Mendoza was paid 50 English pounds, an impressive sum in 1790, for several of his boxing demonstrations at Covent Gardens, which he conducted as often as three times a week.
[31] The anonymous work Pancratia (1812) noted that ‘In his manner there is more neatness than strength, and it has been said, more show than service; his blows are in general deficient in force, but given with astonishing quickness, and he is [agreed] to strike oftener, and stop more dexterously, than any other man.’[32] Other attributes considered typical of Mendoza’s style were: ‘stopping and returning with the same hand’,[33] and extensive use of the ‘chopper’ (a backhanded punch, often delivered with the same hand that had just been used to make a block).
The Modern Art of Boxing (a slim 48 page tome) is described by Mendoza as ‘a selection from different works on the same subject’ (it contains material taken directly from, for example, Godfrey’s 1747 treatise on self-defence).
Though he remained an admired and heroic figure, Mendoza's decline in popular support may have partly been due to public knowledge of several crimes he committed, which he omitted from his memoirs.
[42][43] After a stay in a debtors' prison, he resumed training and defeated Bill Warr again on 12 November 1794, outclassing him in only seventeen minutes at Bexley Common.
At a muscular twenty-six, Jackson was five years younger than Mendoza's thirty-one, four inches (10 cm) taller, and 42 pounds (19 kg) heavier.

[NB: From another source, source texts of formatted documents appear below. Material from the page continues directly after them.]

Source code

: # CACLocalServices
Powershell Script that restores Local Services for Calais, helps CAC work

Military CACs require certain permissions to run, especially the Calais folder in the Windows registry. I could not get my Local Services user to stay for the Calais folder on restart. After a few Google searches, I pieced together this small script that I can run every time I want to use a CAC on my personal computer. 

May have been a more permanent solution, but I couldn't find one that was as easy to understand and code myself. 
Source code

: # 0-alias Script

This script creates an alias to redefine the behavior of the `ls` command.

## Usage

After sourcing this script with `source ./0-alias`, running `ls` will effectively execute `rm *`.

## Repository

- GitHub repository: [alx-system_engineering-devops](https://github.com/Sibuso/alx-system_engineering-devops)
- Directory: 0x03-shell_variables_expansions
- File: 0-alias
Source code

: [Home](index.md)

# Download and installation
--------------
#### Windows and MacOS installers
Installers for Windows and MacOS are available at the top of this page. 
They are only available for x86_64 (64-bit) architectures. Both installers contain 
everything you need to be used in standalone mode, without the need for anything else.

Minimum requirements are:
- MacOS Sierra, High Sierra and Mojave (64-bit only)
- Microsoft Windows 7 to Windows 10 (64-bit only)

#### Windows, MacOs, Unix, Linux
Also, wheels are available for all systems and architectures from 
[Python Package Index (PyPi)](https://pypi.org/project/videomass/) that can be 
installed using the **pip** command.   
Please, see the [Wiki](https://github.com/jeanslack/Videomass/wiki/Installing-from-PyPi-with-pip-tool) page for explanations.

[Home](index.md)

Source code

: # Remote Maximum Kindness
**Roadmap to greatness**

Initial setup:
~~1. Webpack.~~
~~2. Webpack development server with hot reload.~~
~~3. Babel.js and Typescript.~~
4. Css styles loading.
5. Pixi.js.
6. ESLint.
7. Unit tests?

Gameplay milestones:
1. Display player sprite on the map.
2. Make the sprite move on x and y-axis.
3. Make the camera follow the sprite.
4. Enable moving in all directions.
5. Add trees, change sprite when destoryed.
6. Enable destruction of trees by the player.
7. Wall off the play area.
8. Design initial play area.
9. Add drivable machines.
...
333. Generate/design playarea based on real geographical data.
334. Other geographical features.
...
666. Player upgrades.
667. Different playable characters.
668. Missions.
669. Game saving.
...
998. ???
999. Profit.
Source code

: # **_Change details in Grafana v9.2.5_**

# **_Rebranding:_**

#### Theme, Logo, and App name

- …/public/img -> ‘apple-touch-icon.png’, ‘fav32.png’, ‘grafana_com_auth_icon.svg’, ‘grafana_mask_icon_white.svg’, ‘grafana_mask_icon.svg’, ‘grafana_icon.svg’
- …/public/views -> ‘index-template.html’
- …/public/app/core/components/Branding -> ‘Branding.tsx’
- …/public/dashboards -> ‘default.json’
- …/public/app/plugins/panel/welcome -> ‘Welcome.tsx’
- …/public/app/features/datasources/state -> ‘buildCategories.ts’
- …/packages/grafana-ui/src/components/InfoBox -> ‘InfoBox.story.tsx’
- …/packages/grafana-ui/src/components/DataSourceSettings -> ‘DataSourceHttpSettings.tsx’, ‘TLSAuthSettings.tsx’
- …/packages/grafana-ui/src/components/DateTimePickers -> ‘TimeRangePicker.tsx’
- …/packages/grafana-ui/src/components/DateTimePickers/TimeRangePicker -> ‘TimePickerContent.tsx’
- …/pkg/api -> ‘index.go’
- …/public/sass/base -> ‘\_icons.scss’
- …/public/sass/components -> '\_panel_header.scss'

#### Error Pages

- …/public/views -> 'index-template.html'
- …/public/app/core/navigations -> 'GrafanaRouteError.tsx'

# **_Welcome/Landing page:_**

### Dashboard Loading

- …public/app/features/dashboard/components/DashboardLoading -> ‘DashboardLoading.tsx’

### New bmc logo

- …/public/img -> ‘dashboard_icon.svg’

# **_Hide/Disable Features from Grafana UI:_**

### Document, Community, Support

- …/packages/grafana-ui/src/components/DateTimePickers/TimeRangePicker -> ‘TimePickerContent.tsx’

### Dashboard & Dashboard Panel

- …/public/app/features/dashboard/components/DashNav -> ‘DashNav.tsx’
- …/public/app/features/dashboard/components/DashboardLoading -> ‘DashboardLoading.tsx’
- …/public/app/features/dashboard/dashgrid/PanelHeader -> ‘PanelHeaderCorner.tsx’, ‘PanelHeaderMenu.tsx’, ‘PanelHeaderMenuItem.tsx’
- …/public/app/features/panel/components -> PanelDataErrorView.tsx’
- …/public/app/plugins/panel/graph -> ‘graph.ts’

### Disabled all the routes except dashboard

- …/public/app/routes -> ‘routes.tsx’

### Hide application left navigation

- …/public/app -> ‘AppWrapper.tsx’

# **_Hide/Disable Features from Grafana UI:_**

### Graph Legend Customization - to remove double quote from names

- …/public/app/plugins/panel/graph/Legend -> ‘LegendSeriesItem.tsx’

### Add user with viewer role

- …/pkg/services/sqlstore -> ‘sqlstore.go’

Jackson, however, won in nine rounds, paving the way to victory by muscling Mendoza into the corner of the ring, grabbing his hair and pummeling his head with uppercuts using his free hand.
Many pugilists, such as James Figg and Jack Broughton, shaved their heads to avoid the possibility of this, until hair-pulling was eventually banned in boxing.
[45] Although Mendoza continued sparring tours well into the nineteenth century, 1795 marked the beginning of a steep decline in his popularity and for the most part, his income.
With great connections, though a convict, he was later appointed Sheriff's Assistant to the County of Middlesex in 1806, though he would have to evade prison again in later life due to mounting debts.
He turned down a number of offers for re-matches and in 1807 wrote a letter to The Times of London in which he said he was devoting himself chiefly to teaching the art of boxing.
In 1809 Mendoza and some associates were hired by the theatre manager John Philip Kemble of Covent Gardens in an attempt to suppress the Old Price Riots.
[49] He died on 3 September 1836 at the age of 72, reportedly at his home in Horseshoe Alley on London's Petticoat Lane, leaving his wife Ester and family of eleven in poverty.
Most modern sources [51][52][53][54][55] describe Mendoza as having been English Prizefighting Champion from 1792 (when he defeated Bill Warr at Smitham Bottom) to 1795 (when he lost to John Jackson at Hornchurch).
[57] Early 19th century works such as Pancratia (1812) and Boxiana (1813) also cover these fights without making any reference to the championship - and the lengthy chapter on Mendoza in Boxiana never refers to him having been champion (whereas the chapters on established champions such as Tom Johnson, Ben Brain and Jem Belcher make their statuses clear on multiple occasions).
[59] The championship then appears to have remained vacant until the advent of Jem Belcher in 1800, who is the next fighter to be described as Champion of England in the early prizefighting sources.